If you ask a loan officer, "What kind of lender is best?" it is going to
be whatever kind of company he works for and he will give you a list of
reasons why. If you meet the same loan officer years later, and he works
for a different kind of lender, he will give you a list of reasons why
that type of lender is better.
Realtors will also have differing opinions, and their opinions have
changed over time. In the past, it seemed like most would often
recommend portfolio lenders. Now they usually recommend mortgage bankers
and mortgage brokers.

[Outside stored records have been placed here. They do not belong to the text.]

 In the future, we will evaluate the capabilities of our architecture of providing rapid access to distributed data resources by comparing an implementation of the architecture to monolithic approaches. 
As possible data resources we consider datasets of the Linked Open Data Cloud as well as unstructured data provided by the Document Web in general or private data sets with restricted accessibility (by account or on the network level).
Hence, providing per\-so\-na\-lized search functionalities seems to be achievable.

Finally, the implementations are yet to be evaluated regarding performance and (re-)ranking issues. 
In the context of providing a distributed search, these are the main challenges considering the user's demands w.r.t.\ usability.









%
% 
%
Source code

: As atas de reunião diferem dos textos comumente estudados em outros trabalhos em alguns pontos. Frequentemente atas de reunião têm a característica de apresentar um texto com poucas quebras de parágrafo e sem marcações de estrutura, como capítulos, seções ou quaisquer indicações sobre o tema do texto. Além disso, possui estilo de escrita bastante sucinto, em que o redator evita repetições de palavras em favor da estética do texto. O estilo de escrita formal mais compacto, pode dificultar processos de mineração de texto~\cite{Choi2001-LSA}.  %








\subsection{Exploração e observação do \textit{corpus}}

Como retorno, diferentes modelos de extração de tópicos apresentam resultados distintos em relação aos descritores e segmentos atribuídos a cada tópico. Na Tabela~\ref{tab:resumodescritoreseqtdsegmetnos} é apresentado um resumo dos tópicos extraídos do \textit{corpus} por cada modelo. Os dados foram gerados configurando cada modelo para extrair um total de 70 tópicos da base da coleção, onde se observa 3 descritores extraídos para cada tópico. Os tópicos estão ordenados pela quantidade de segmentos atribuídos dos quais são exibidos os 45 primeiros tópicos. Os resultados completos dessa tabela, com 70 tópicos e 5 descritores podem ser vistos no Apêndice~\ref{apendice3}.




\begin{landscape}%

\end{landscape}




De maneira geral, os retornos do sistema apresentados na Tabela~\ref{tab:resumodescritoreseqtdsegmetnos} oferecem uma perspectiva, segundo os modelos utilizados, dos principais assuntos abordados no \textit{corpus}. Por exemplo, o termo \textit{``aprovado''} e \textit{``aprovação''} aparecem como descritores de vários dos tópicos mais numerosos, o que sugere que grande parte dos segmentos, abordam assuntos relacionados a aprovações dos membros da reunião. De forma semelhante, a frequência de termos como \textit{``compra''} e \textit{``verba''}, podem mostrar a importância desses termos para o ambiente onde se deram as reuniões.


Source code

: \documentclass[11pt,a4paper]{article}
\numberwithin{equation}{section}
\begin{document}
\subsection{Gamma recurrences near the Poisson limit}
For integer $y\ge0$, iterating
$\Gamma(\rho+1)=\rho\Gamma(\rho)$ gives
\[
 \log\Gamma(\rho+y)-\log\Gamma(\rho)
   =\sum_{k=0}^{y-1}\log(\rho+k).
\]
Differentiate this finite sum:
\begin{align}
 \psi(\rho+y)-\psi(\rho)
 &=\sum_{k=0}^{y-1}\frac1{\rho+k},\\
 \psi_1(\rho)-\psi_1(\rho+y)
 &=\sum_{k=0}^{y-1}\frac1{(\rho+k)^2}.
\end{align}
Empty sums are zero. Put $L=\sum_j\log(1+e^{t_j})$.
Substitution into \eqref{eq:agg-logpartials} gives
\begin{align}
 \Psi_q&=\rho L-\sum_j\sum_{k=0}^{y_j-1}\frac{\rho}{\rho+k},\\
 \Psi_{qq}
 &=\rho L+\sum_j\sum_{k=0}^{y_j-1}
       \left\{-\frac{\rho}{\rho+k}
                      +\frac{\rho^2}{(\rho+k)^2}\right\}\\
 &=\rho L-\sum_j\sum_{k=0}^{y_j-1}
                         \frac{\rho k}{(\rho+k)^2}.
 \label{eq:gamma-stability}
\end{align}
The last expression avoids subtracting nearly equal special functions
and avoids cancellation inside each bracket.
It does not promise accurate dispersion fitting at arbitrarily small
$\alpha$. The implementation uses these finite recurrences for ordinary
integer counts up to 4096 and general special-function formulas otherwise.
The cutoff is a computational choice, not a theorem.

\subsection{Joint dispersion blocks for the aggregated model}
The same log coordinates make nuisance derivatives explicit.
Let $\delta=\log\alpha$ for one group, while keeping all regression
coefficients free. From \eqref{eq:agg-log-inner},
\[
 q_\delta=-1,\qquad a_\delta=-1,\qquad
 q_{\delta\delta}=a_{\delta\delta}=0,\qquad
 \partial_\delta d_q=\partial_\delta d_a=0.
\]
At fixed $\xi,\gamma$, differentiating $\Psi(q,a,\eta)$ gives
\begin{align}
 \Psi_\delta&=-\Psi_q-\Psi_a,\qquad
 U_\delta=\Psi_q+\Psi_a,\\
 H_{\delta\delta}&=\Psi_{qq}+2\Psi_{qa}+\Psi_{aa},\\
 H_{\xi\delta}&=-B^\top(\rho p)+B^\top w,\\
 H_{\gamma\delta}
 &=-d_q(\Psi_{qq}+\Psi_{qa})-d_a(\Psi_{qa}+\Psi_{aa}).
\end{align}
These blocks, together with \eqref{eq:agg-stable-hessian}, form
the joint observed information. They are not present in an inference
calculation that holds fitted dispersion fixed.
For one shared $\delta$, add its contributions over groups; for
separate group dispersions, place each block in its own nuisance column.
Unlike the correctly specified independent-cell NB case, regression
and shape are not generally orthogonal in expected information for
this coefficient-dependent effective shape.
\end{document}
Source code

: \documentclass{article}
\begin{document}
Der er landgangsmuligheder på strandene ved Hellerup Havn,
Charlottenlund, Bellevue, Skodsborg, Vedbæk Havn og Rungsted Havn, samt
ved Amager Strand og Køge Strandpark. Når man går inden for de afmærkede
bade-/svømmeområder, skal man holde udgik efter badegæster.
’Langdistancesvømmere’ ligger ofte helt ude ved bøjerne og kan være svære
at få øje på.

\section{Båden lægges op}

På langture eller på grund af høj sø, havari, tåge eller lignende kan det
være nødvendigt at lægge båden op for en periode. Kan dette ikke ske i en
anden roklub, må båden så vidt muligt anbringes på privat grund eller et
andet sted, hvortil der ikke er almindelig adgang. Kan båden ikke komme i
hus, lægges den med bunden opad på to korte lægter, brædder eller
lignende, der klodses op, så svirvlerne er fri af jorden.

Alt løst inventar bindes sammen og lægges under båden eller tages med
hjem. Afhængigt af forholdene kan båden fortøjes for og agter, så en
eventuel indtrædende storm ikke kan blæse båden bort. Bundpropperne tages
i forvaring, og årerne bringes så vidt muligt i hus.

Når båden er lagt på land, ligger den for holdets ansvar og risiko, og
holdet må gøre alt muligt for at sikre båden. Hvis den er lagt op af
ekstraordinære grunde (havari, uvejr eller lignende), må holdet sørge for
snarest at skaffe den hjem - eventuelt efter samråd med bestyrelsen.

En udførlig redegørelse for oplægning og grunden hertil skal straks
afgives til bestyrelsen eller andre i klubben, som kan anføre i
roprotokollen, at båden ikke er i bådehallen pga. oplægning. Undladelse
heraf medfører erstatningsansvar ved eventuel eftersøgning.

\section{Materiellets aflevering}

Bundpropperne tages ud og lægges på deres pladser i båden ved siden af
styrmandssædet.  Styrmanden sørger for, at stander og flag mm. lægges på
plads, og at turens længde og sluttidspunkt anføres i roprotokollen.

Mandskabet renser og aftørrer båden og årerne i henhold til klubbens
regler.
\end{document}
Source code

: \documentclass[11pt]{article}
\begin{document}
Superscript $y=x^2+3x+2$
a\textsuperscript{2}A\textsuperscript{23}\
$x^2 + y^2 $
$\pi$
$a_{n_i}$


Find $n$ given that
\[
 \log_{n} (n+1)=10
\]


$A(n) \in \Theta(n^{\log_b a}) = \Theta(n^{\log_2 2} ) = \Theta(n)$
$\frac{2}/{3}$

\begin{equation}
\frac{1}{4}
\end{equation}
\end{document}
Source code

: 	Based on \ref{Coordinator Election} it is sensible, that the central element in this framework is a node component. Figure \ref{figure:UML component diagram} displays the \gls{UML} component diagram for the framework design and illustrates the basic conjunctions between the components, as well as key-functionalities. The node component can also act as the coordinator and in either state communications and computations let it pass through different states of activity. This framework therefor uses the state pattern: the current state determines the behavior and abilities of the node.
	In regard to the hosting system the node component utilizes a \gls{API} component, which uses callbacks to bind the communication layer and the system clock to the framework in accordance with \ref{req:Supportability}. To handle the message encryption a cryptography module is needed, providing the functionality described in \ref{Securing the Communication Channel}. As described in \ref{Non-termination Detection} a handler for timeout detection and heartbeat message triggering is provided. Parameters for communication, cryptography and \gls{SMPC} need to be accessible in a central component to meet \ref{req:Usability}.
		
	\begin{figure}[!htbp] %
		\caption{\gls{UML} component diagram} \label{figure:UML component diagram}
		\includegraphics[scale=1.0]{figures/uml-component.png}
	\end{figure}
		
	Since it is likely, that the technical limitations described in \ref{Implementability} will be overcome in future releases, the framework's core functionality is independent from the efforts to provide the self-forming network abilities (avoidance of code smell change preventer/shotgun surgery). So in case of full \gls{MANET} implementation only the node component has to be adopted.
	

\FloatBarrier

Most often they direct you to a specific loan
officer who has demonstrated a track record of service and reliability.
This article discusses the advantages and disadvantage of different
types of institutions, not the individual loan officers. However, it
is often more important to choose the correct loan officer, not the
institution. The loan officer has many responsibilities, one of which is
to act as your representative and advocate to the lender he works for or
the institutions he brokers loans to. You want someone who has proven
dependable and ethical in the past.
Regarding the institutions, the truth of the matter is that each type of
lender has strengths and weaknesses. This does not even take into
account the variety of other factors that influence whether a lender is
"good" or "bad." Quality can vary, depending on the loan officer, the
support staff, which branch or office you are obtaining your loan from,
and a variety of other factors.
PORTFOLIO LENDERS
Savings & Loans are quite often portfolio lenders, as are some banks.
Portfolio lenders generally promote their own portfolio loans, which are
usually adjustable rate loans. They will often pay more compensation to
their loan officers for originating a portfolio product than for
originating a fixed rate loan. You may also find that they are not as
competitive as mortgage bankers and brokers in the fixed rate loan
market.
However, it is often easier to qualify for a portfolio loan, so
borrowers who may not qualify for a fixed rate loan may be able to
obtain a loan from a portfolio lender. A borrower may be able to qualify
for a larger loan from a portfolio lender than he could obtain from a
fixed rate lender.
Portfolio lenders also can serve as "niche" lenders because certain
things are more important to them than meeting the more standardized
underwriting guidelines of a mortgage banker. An example would be a
savings & loan which is more concerned with an individual's savings
history than being able to fully document income, among others things.
If you apply for a loan with a portfolio lender and you are declined,
you usually have to start the process over with a new company.
MORTGAGE BANKERS
If we are talking about the larger mortgage bankers, you can count on
them having several strengths. For the biggest ones, you will recognize
the "brand name."
Usually, they are much better at promoting special first time buyer
programs offered by states and local governments, that have lower
interest rates and costs than the current market rate. These programs
are often available to buyers who have not owned a home in the last
three years and fall within certain income guidelines.
Mortgage bankers may have problems just because they are "too big" or
they may operate like well oiled machines.
If you are buying a home and you need a VA or FHA loan and the
development you are buying in has not yet been approved, they will be
better at getting it approved than other lenders.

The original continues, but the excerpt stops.